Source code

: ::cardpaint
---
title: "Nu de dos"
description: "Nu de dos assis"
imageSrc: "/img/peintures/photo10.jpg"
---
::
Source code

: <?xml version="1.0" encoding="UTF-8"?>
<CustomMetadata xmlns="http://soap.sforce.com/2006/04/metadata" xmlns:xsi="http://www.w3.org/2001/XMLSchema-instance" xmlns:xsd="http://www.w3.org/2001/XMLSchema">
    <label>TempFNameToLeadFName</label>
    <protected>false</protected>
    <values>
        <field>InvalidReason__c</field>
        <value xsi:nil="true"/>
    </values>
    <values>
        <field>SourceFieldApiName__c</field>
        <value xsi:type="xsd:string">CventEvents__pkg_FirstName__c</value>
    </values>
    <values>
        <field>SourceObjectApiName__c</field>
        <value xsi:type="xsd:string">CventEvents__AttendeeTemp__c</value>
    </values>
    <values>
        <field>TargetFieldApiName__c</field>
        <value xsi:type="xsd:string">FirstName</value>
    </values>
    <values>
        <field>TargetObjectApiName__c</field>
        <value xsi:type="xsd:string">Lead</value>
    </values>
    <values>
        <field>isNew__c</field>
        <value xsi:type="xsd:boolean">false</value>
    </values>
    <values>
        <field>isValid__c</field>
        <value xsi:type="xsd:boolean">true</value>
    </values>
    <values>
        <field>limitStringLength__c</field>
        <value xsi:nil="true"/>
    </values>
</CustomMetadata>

> _EXERCISE GOAL_:
Only the lines with "CustomMetadata" are needed; find them in the records and copy each one.

> _EXERCISE ANSWER_:
<CustomMetadata xmlns="http://soap.sforce.com/2006/04/metadata" xmlns:xsi="http://www.w3.org/2001/XMLSchema-instance" xmlns:xsd="http://www.w3.org/2001/XMLSchema">
</CustomMetadata>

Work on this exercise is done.